Checkmylegalfees (CMLF) claims that Slater & Gordon received a secret commission from the ATE insurer Elite, which is now in administration, but Master Rowley rejected an application to compel responses to a request for further information about the premium.
CMLF said Raubenheimer v Slater & Gordon UK Ltd  EWHC B12 (Costs) was one of a group of 140 Solicitors Act cases it was bringing against the law firm, which are currently proceeding in the Senior Courts Costs Office with 10 test cases.
In road traffic cases, Slater & Gordon deducted £254.24 for the ATE policy. Evidence obtained from Elite’s administrators, PwC, indicated that, if the case had concluded, “a claims handling commission of £30 and a claims fund contribution of £176.13 would fall due” to be paid to the law firm.

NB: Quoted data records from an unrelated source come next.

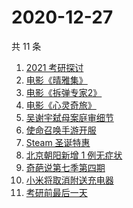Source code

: # 2020-12-27

共 11 条

<!-- BEGIN -->
<!-- 最后更新时间 Sun Dec 27 2020 08:17:57 GMT+0800 (CST) -->
1. [2021 考研探讨](https://www.zhihu.com/search?q=考研)
1. [电影《晴雅集》](https://www.zhihu.com/search?q=晴雅集)
1. [电影《拆弹专家2》](https://www.zhihu.com/search?q=拆弹专家2)
1. [电影《心灵奇旅》](https://www.zhihu.com/search?q=心灵奇旅)
1. [吴谢宇弑母案庭审细节](https://www.zhihu.com/search?q=北大吴谢宇)
1. [使命召唤手游开服](https://www.zhihu.com/search?q=使命召唤手游)
1. [Steam 圣诞特惠](https://www.zhihu.com/search?q=steam)
1. [北京朝阳新增 1 例无症状](https://www.zhihu.com/search?q=北京疫情)
1. [奇葩说第七季第四期](https://www.zhihu.com/search?q=奇葩说)
1. [小米将取消附送充电器](https://www.zhihu.com/search?q=小米取消充电器)
1. [考研前最后一天](https://www.zhihu.com/search?q=考研最后一天)
<!-- END -->
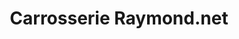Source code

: ---
title: "Carrosserie Raymond.net"
url: /richelieu/carrosserie-raymond-net/
shop: Autowerkstatt
---
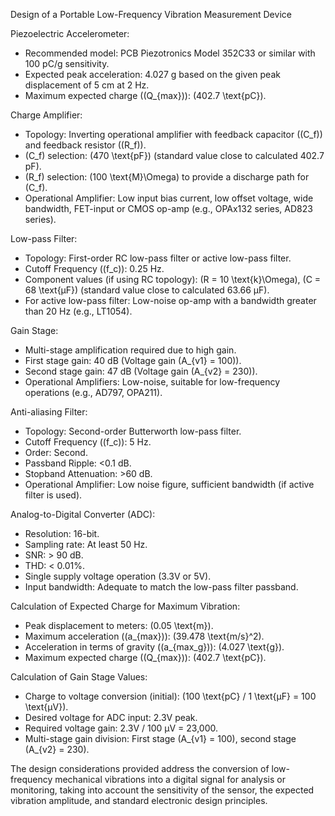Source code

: Design of a Portable Low-Frequency Vibration Measurement Device

Piezoelectric Accelerometer:
- Recommended model: PCB Piezotronics Model 352C33 or similar with 100 pC/g sensitivity.
- Expected peak acceleration: 4.027 g based on the given peak displacement of 5 cm at 2 Hz.
- Maximum expected charge (\(Q_{max}\)): \(402.7 \text{pC}\).

Charge Amplifier:
- Topology: Inverting operational amplifier with feedback capacitor (\(C_f\)) and feedback resistor (\(R_f\)).
- \(C_f\) selection: \(470 \text{pF}\) (standard value close to calculated 402.7 pF).
- \(R_f\) selection: \(100 \text{M}\Omega\) to provide a discharge path for \(C_f\).
- Operational Amplifier: Low input bias current, low offset voltage, wide bandwidth, FET-input or CMOS op-amp (e.g., OPAx132 series, AD823 series).

Low-pass Filter:
- Topology: First-order RC low-pass filter or active low-pass filter.
- Cutoff Frequency (\(f_c\)): 0.25 Hz.
- Component values (if using RC topology): \(R = 10 \text{k}\Omega\), \(C = 68 \text{μF}\) (standard value close to calculated 63.66 μF).
- For active low-pass filter: Low-noise op-amp with a bandwidth greater than 20 Hz (e.g., LT1054).

Gain Stage:
- Multi-stage amplification required due to high gain.
- First stage gain: 40 dB (Voltage gain \(A_{v1} = 100\)).
- Second stage gain: 47 dB (Voltage gain \(A_{v2} = 230\)).
- Operational Amplifiers: Low-noise, suitable for low-frequency operations (e.g., AD797, OPA211).

Anti-aliasing Filter:
- Topology: Second-order Butterworth low-pass filter.
- Cutoff Frequency (\(f_c\)): 5 Hz.
- Order: Second.
- Passband Ripple: <0.1 dB.
- Stopband Attenuation: >60 dB.
- Operational Amplifier: Low noise figure, sufficient bandwidth (if active filter is used).

Analog-to-Digital Converter (ADC):
- Resolution: 16-bit.
- Sampling rate: At least 50 Hz.
- SNR: > 90 dB.
- THD: < 0.01%.
- Single supply voltage operation (3.3V or 5V).
- Input bandwidth: Adequate to match the low-pass filter passband.

Calculation of Expected Charge for Maximum Vibration:
- Peak displacement to meters: \(0.05 \text{m}\).
- Maximum acceleration (\(a_{max}\)): \(39.478 \text{m/s}^2\).
- Acceleration in terms of gravity (\(a_{max\_g}\)): \(4.027 \text{g}\).
- Maximum expected charge (\(Q_{max}\)): \(402.7 \text{pC}\).

Calculation of Gain Stage Values:
- Charge to voltage conversion (initial): \(100 \text{pC} / 1 \text{μF} = 100 \text{μV}\).
- Desired voltage for ADC input: 2.3V peak.
- Required voltage gain: 2.3V / 100 μV = 23,000.
- Multi-stage gain division: First stage \(A_{v1} = 100\), second stage \(A_{v2} = 230\).

The design considerations provided address the conversion of low-frequency mechanical vibrations into a digital signal for analysis or monitoring, taking into account the sensitivity of the sensor, the expected vibration amplitude, and standard electronic design principles.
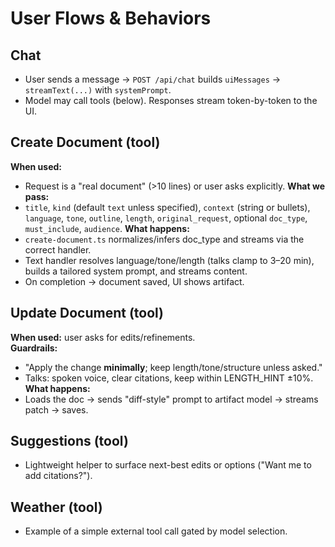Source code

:# User Flows & Behaviors

## Chat
- User sends a message → `POST /api/chat` builds `uiMessages` → `streamText(...)` with `systemPrompt`.
- Model may call tools (below). Responses stream token-by-token to the UI.

## Create Document (tool)
**When used:**
- Request is a "real document" (>10 lines) or user asks explicitly.
**What we pass:**
- `title`, `kind` (default `text` unless specified), `context` (string or bullets), `language`, `tone`, `outline`, `length`, `original_request`, optional `doc_type`, `must_include`, `audience`.
**What happens:**
- `create-document.ts` normalizes/infers doc_type and streams via the correct handler.
- Text handler resolves language/tone/length (talks clamp to 3–20 min), builds a tailored system prompt, and streams content.
- On completion → document saved, UI shows artifact.

## Update Document (tool)
**When used:** user asks for edits/refinements.  
**Guardrails:**
- "Apply the change **minimally**; keep length/tone/structure unless asked."
- Talks: spoken voice, clear citations, keep within LENGTH_HINT ±10%.
**What happens:**
- Loads the doc → sends "diff-style" prompt to artifact model → streams patch → saves.

## Suggestions (tool)
- Lightweight helper to surface next-best edits or options ("Want me to add citations?").

## Weather (tool)
- Example of a simple external tool call gated by model selection.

Master Rowley noted that “some caution as to the terminology used by the administrator needs to be applied since the word ‘commission’ seems to be used interchangeably with other words in the email correspondence”.
He said it was CMLF’s case that “payments appear to have been made by Elite insurance to the defendant but such payments were not disclosed to the claimant”. CMLF alleges this was a breach of fiduciary duty.
CMLF issued a part 18 request seeking information from Slater & Gordon about any payments received from Elite, but the firm refused to respond, arguing that the claimant was not entitled to make the request in these proceedings.
In 2019, the Court of Appeal in Herbert v HH Law made it clear that the claimant was not entitled to challenge the amount of an ATE insurance premium through Solicitors Act proceedings. This meant it could not request information via part 18.
CMLF argued that the premium could instead be investigated by the court via the cash account rather than the bill of costs.
Master Rowley rejected this, holding that the court’s consideration of the cash account was limited to whether particular items ought to be in it at all and did not extend to their amount.
There was “simply no room for the court in a Solicitors Act assessment to consider the composition of the premium”, he said.
“The remedy of the client if the monies paid out had in some way been in error would be to bring proceedings against the solicitor for breach of one of a number of potential duties. I can see no reason to distinguish between the ATE premium and any other cash account payment in this respect.”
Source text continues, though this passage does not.